==== DATA UNDER STUDY ====

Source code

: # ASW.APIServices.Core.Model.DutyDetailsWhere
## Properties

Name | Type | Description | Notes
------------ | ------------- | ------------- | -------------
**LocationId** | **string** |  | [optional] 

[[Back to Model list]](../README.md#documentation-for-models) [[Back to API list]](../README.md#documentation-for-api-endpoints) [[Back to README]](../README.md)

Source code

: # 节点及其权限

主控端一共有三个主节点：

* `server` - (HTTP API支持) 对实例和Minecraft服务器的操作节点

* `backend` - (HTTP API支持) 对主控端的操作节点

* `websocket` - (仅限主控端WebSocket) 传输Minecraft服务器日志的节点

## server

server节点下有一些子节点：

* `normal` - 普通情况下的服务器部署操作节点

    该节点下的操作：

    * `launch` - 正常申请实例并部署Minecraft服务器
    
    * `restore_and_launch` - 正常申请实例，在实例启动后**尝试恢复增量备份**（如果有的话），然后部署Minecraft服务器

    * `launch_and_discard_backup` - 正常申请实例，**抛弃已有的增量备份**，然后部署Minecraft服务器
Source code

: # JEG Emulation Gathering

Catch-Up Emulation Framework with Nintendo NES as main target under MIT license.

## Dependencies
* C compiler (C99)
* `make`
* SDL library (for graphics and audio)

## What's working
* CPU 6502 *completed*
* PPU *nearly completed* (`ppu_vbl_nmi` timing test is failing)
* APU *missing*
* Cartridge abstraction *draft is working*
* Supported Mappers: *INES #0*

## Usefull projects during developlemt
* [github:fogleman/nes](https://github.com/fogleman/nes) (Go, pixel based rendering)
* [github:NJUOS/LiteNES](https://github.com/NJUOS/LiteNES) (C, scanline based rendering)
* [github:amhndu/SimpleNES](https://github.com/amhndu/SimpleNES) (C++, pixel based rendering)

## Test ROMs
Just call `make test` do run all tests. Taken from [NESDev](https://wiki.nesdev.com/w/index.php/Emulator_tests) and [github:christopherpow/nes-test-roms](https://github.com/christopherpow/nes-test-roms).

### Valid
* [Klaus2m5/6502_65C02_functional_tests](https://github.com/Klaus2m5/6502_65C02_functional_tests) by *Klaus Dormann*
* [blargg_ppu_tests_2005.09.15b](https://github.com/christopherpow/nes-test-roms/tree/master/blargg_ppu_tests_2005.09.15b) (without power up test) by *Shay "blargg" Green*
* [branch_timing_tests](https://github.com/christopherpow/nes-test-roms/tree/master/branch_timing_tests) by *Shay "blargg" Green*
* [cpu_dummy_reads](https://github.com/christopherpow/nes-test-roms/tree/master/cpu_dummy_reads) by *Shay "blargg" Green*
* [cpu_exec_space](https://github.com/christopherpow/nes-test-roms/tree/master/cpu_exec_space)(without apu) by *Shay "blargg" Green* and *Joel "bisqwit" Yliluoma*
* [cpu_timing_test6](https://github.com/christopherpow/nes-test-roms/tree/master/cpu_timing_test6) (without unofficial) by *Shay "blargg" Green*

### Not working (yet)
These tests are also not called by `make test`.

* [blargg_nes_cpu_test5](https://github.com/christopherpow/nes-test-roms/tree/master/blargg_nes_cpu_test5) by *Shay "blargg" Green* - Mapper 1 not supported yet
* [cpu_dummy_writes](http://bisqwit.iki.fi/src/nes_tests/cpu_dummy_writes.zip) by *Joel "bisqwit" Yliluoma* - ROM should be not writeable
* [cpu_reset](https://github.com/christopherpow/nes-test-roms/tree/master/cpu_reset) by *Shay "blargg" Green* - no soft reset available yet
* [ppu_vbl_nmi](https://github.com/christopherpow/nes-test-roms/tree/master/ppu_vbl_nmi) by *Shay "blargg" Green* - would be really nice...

====

ACTION ITEM => Copy the stretch of the records above that runs from the line with "Catch-Up Emulation Framework" through the line with "## Test ROMs". Both end lines belong in the copy, and nothing else does.

ANSWER SPACE =>
Catch-Up Emulation Framework with Nintendo NES as main target under MIT license.

## Dependencies
* C compiler (C99)
* `make`
* SDL library (for graphics and audio)

## What's working
* CPU 6502 *completed*
* PPU *nearly completed* (`ppu_vbl_nmi` timing test is failing)
* APU *missing*
* Cartridge abstraction *draft is working*
* Supported Mappers: *INES #0*

## Usefull projects during developlemt
* [github:fogleman/nes](https://github.com/fogleman/nes) (Go, pixel based rendering)
* [github:NJUOS/LiteNES](https://github.com/NJUOS/LiteNES) (C, scanline based rendering)
* [github:amhndu/SimpleNES](https://github.com/amhndu/SimpleNES) (C++, pixel based rendering)

## Test ROMs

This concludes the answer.